Another key observation is that although the Cochrane reviews reported outcomes as event counts either at one or several points in time, the outcomes are fundamentally not counts but rather time-to-event outcomes that could, or perhaps should, be analyzed by survival analysis with appropriate adjustment for censoring. Moreover, the different types of outcome categories suggest competing risks analysis. While such analyses may be preferred if the individual outcome times are available, in many cases only summary counts are reported and time-to-event analyses must be sacrificed in place of the multinomial analyses used here.

Thus, our conclusions must be tempered by the restricted set of problems considered, the lack of reporting of appropriate metrics of analysis, the lack of complete individual patient data with which to carry out the ideal statistical analysis and the necessarily limited simulations that, for instance, only consider two outcomes at a time. Further study may uncover differences between the univariate and multivariate analyses that we did not find. Of particular importance, broader conclusions can be drawn through analytical approaches, at least in the models that use the normal approximation to model within study variance.

If the patterns that we observed in this work are more broadly applicable, and provided that one is not interested in linear combinations of treatment effects across outcomes (e.g., log relative odds ratios), it may be argued that decisions between univariate (separate) and multivariate (joint) meta-analysis have theoretical rather than practical interest. So should one use separate or joint meta-analysis for sets of outcomes that can be approached with either method? In theory, the decision on performing separate versus joint meta-analyses depends on the underlying assumptions that the researcher is prepared to make about the data. Ideally, these decisions should be made early in the analysis, and not after examining the data. The key reason for using multivariate meta-analysis is that, through the correlations, it utilizes more information. Though in the majority of the 45 applications there is very little clinical or statistical difference in the results/conclusions, this itself is an important finding in each case. In any single application, if the multivariate approach does not change the conclusions from a univariate approach this increases the reliability of the findings, and gives some reassurance to the clinician that the findings robust. The fact that the conclusion does not change does not automatically render the multivariate result of no practical use (see also the discussion by Trikalinos and Olkin11).

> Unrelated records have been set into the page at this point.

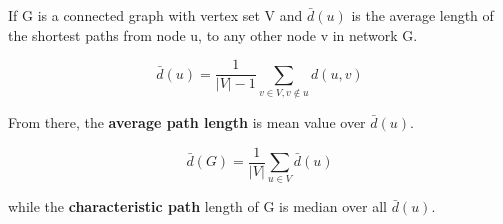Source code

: If G is a connected graph with vertex set V and $\bar{d}(u)$ is the average length of the shortest paths from node u, to any other node v in network G.

\begin{equation}
\bar{d}(u) = \frac{1}{|V|-1} \sum_{v\in V, v \notin u} d(u,v)  
\end{equation}

From there, the \textbf{average path length} is mean value over $\bar{d}(u)$.

\begin{equation}
\bar{d}(G) = \frac{1}{|V|}\sum_{u \in V} \bar{d}(u)
\end{equation}

while the \textbf{characteristic path} length of G is median over all $\bar{d}(u)$.










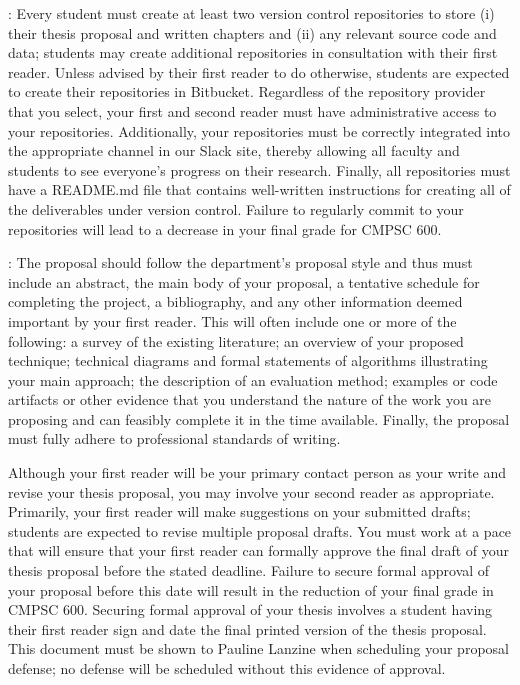 \documentclass[11pt]{article}
\begin{document}
: Every student must create at least two version control repositories to store (i)
their thesis proposal and written chapters and (ii) any relevant source code and data; students may create additional
repositories in consultation with their first reader. Unless advised by their first reader to do otherwise, students are
expected to create their repositories in Bitbucket. Regardless of the repository provider that you select, your first
and second reader must have administrative access to your repositories. Additionally, your repositories must be
correctly integrated into the appropriate channel in our Slack site, thereby allowing all faculty and students to see
everyone's progress on their research. Finally, all repositories must have a README.md file that contains well-written
instructions for creating all of the deliverables under version control. Failure to regularly commit to
your repositories will lead to a decrease in your final grade for CMPSC 600.

: The proposal should follow the department's proposal style and thus must include an
abstract, the main body of your proposal, a tentative schedule for completing the project, a bibliography, and any other
information deemed important by your first reader. This will often include one or more of the following: a survey of the
existing literature; an overview of your proposed technique; technical diagrams and formal statements of algorithms
illustrating your main approach; the description of an evaluation method; examples or code artifacts or other evidence that
you understand the nature of the work you are proposing and can feasibly complete it in the time available.  Finally, the
proposal must fully adhere to professional standards of writing.

Although your first reader will be your primary contact person as your write and revise your thesis proposal, you may
involve your second reader as appropriate. Primarily, your first reader will make suggestions on your submitted drafts;
students are expected to revise multiple proposal drafts.  You must work at a pace that will ensure that your first
reader can formally approve the final draft of your thesis proposal before the stated deadline. Failure to secure formal
approval of your proposal before this date will result in the reduction of your final grade in CMPSC 600.  Securing
formal approval of your thesis involves a student having their first reader sign and date the final printed version of
the thesis proposal. This document must be shown to Pauline Lanzine when scheduling your proposal defense; no defense
will be scheduled without this evidence of approval.
\end{document}
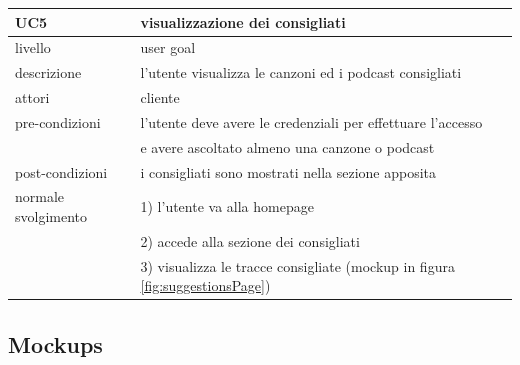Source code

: \documentclass{article}
\begin{document}
  \begin{table}[H]
    \centering
    \begin{tabular}{|l|l|}
      \hline
      \textbf{UC5}                     & \textbf{visualizzazione dei consigliati}                                         \\
      \hline
      livello                          & user goal                                                                        \\
      \hline
      descrizione                      & l'utente visualizza le canzoni ed i podcast consigliati                          \\
      \hline
      attori                           & cliente                                                                          \\
      \hline
      pre-condizioni                   & l'utente deve avere le credenziali per effettuare l'accesso                      \\
      & e avere ascoltato almeno una canzone o podcast                                   \\
      \hline
      post-condizioni                  & i consigliati sono mostrati nella sezione apposita                               \\
      \hline
      normale svolgimento \hspace{5pt} & 1) l'utente va alla homepage                                                     \\
      & 2) accede alla sezione dei consigliati                                           \\
      & 3) visualizza le tracce consigliate (mockup in figura \ref{fig:suggestionsPage}) \\
      \hline
    \end{tabular}
    \label{tab:uct5}
  \end{table}

  \pagebreak

  \subsection{Mockups}
\end{document}
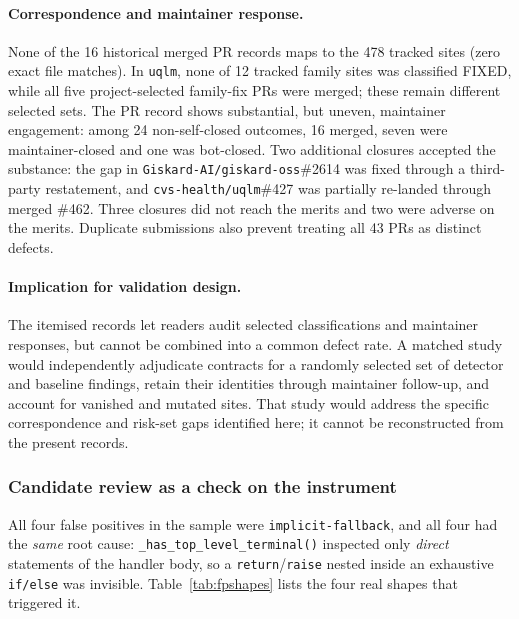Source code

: \documentclass[10pt,a4paper]{article}
\begin{document}
\paragraph{Correspondence and maintainer response.}
None of the 16 historical merged PR records maps to the 478 tracked sites (zero
exact file matches). In \texttt{uqlm}, none of 12 tracked family sites was
classified FIXED, while all five project-selected family-fix PRs were
merged; these remain different selected sets. The PR record shows
substantial, but uneven, maintainer engagement: among 24 non-self-closed
outcomes, 16 merged, seven were maintainer-closed and one was bot-closed.
Two additional closures accepted the substance: the gap in
\texttt{Giskard-AI/giskard-oss}\#2614 was fixed through a third-party
restatement, and \texttt{cvs-health/uqlm}\#427 was partially re-landed
through merged \#462. Three closures did not reach the merits and two
were adverse on the merits. Duplicate submissions also prevent treating
all 43 PRs as distinct defects.

\paragraph{Implication for validation design.}
The itemised records let readers audit selected classifications and
maintainer responses, but cannot be combined into a common defect rate.
A matched study would independently adjudicate contracts for a randomly
selected set of detector and baseline findings, retain their identities
through maintainer follow-up, and account for vanished and mutated sites.
That study would address the specific correspondence and risk-set gaps
identified here; it cannot be reconstructed from the present records.

\subsubsection{Candidate review as a check on the instrument}
\label{sec:rq4}

All four false positives in the sample were \texttt{implicit-fallback}, and all
four had the \emph{same} root cause:
\texttt{\_has\_top\_level\_terminal()} inspected only \emph{direct} statements of
the handler body, so a \texttt{return}/\texttt{raise} nested inside an exhaustive
\texttt{if/else} was invisible. Table~\ref{tab:fpshapes} lists the four real
shapes that triggered it.
\end{document}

An additional opportunity where multivariate meta-analysis may yield more precise or different results than univariate analyses, is when there is preferential non-reporting of results for one of the outcomes that could be analyzed jointly. Many systematic reviews neglect to analyze certain outcomes because of the number of studies in which these outcomes go unreported. The remaining studies may be felt either to be too few to provide an accurate estimate or to be unrepresentative of the complete set because of outcome reporting bias caused by failure to report the outcome because of the lack of statistical or biological significance of its estimated effect. Because multivariate models incorporate the correlations between the outcomes, they may provide information about the missing outcomes and enable them to be effectively incorporated into analyses by the borrowing of strength from the observed outcomes.51 In such cases, multivariate models may give more accurate and more precise estimates than univariate models.

While we consider it commendable to conduct both univariate and multivariate meta-analysis in sensitivity analyses, when possible, we are reluctant to recommend this practice as a minimum standard for systematic review and meta-analysis. A minimum standard implies that failing to follow the recommendation can result in misleading conclusions, and prove detrimental to decision making. In our opinion, our findings and the findings of others are compatible with the notion that using multivariate meta-analysis methods is good practice, but probably not a prerequisite for drawing valid conclusions in an applied meta-analysis setting.